Appending a single element to a list is linear in the list size, so it is not a "common" operation.

One can use last and (setf car) though:

(defparameter *l* (list 1 2 3))
==> *L*
* (setf (cdr (last *l*)) (list 4))
==> (4)
* *l*
==> (1 2 3 4)

If you really want to append at the end, you might want to use vector-push-extend instead (which works with extensible arrays rather than lists).

sds
  • 58,617
  • 29
  • 161
  • 278
1

The reason is that a list is a singly linked list. Such structures can remove or add to the beginning in O(1), while doing the same to the end means recreating the list or at least iterating it and mutate the tail.

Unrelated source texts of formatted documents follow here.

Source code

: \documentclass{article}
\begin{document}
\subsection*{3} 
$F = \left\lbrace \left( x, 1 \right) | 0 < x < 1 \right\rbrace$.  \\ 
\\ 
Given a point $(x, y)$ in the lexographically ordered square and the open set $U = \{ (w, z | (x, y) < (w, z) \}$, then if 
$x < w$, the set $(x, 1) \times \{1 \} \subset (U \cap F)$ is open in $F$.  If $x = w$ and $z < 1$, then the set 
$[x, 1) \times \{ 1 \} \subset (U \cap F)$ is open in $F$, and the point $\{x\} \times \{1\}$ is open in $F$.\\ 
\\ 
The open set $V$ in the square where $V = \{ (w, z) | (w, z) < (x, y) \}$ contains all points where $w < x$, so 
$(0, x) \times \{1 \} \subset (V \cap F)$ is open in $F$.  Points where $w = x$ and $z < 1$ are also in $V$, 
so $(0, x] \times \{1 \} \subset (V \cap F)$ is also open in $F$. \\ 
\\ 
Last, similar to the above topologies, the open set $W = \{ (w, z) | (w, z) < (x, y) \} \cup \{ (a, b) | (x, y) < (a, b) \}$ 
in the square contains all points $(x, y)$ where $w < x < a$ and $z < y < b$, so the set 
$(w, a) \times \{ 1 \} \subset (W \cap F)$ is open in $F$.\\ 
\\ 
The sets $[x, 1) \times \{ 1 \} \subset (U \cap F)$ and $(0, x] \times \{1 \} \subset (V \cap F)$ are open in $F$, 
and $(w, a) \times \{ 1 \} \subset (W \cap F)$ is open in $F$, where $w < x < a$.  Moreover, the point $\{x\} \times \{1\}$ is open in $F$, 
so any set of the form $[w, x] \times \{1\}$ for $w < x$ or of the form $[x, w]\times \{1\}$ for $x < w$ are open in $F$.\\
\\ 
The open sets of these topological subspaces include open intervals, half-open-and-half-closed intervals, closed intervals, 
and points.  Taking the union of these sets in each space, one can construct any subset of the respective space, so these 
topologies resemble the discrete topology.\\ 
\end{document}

If you are builing a list it is much better to build it in reverse and then do a single reverse on the result. eg.

(define (add-1 lst)
  (define (helper lst acc)
    (if (null? lst)
        (reverse acc)
        (helper (cdr lst) (cons (+ 1 (car lst)) acc))))

  (helper lst '()))

Now the end result of this is O(n) while if I instead used (append acc (list (+ 1 (car lst)))) and not use reverse the result will be the same, but it would create a new fresh list with 0...n elements and all but the last one will need garbage collection. The time complexity is O(n^2) because append is O(n) and it is done for each element. As the lists grow larger the append version will perform very poorly very quickly.

Sylwester
  • 47,942
  • 4
  • 47
  • 79
  • this is extremely confusing/confused. mutating the tail is wholly separate from finding it. `append ... (list ...)` should be faster and easier on GC than the `helper-reversing` version. _both_ are O(n). repeated use of _both_ is quadratic. – Will Ness May 27 '21 at 16:41
  • @WillNess `append`-ing a one element list to the end in each iteration makes it quadratic. TRMC is O(n), but it being `sicp` I'm guessing mutation is not the order of the day at this point. – Sylwester May 27 '21 at 23:45
  • the question doesn't ask about nor even mentions anything about repeated iterations. it asks about appending one element to the end of a list. – Will Ness May 28 '21 at 09:36
0

Here is an example way that you could implement this:

(define (list-append lst elem)
  (if (null? lst)
      (cons elem nil) ; for empty element, extend by the list of elem
      (cons (car lst) (list-append (cdr lst) elem))))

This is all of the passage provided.